* **Required action**:
Copy out each line below that has the word "begin" in it.

* **Data provided**:
+===+
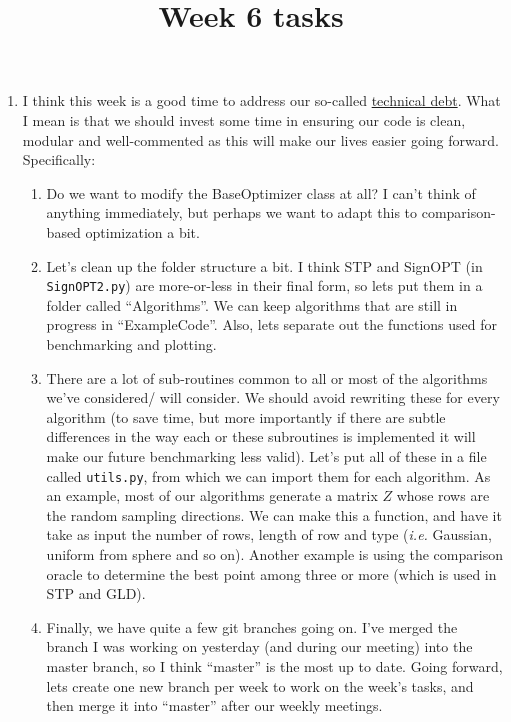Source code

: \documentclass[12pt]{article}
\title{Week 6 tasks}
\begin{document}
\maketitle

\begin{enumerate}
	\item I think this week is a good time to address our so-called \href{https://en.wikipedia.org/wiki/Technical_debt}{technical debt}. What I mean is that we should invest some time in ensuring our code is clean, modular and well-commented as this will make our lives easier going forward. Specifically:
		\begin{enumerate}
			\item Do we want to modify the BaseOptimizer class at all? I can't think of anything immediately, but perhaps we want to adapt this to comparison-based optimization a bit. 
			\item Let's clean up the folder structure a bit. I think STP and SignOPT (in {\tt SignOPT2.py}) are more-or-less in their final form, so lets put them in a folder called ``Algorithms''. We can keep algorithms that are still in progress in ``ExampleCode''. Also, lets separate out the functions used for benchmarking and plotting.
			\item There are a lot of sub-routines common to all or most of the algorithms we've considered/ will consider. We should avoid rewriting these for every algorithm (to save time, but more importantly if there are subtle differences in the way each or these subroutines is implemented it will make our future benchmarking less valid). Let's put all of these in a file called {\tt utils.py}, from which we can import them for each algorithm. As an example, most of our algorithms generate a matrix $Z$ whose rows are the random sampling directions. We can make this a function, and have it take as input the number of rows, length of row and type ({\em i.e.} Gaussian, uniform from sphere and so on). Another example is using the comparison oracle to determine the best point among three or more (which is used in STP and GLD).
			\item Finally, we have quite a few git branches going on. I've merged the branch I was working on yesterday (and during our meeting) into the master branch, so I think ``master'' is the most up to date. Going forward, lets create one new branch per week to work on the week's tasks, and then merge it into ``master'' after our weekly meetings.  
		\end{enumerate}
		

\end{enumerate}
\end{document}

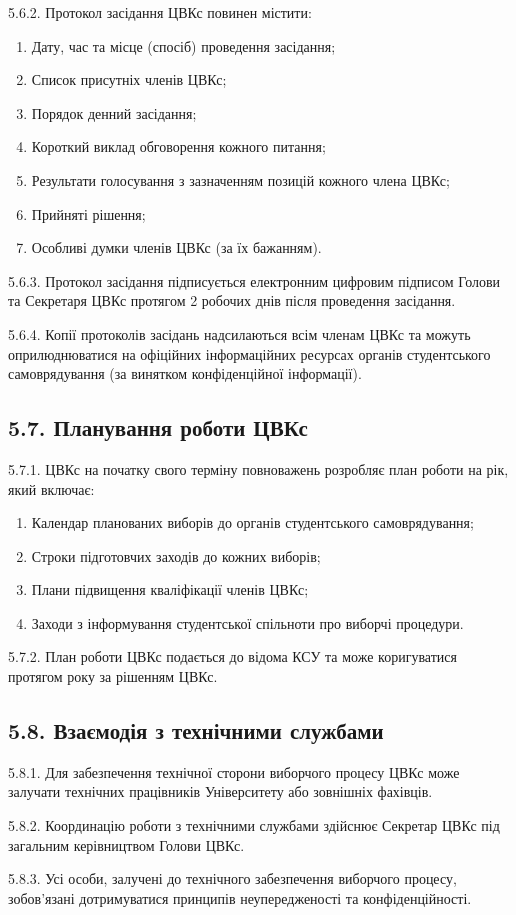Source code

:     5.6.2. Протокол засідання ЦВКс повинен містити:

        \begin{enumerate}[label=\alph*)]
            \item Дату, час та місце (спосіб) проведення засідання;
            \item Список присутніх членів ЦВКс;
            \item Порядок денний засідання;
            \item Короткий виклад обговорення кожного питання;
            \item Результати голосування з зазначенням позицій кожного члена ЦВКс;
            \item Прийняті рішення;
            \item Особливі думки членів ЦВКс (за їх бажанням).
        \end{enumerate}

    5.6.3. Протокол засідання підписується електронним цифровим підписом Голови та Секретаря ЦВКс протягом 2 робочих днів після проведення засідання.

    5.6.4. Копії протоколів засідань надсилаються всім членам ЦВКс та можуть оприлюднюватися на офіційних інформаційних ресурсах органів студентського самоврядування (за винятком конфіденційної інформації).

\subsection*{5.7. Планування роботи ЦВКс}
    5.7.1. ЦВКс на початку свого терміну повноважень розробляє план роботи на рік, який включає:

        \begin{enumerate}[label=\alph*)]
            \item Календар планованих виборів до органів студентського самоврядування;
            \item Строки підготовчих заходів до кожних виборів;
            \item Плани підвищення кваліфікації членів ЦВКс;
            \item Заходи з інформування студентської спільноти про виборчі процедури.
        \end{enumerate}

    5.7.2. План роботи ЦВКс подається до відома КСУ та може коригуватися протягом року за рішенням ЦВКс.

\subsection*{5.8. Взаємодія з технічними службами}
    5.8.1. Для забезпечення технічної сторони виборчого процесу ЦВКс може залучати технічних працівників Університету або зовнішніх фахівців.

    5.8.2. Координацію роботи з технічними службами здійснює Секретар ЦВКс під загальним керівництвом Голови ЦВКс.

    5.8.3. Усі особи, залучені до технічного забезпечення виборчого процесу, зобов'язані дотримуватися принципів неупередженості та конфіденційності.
+===+
* **Response box**:
\begin{document}
\begin{enumerate}
		\begin{enumerate}
        \begin{enumerate}[label=\alph*)]
        \begin{enumerate}[label=\alph*)]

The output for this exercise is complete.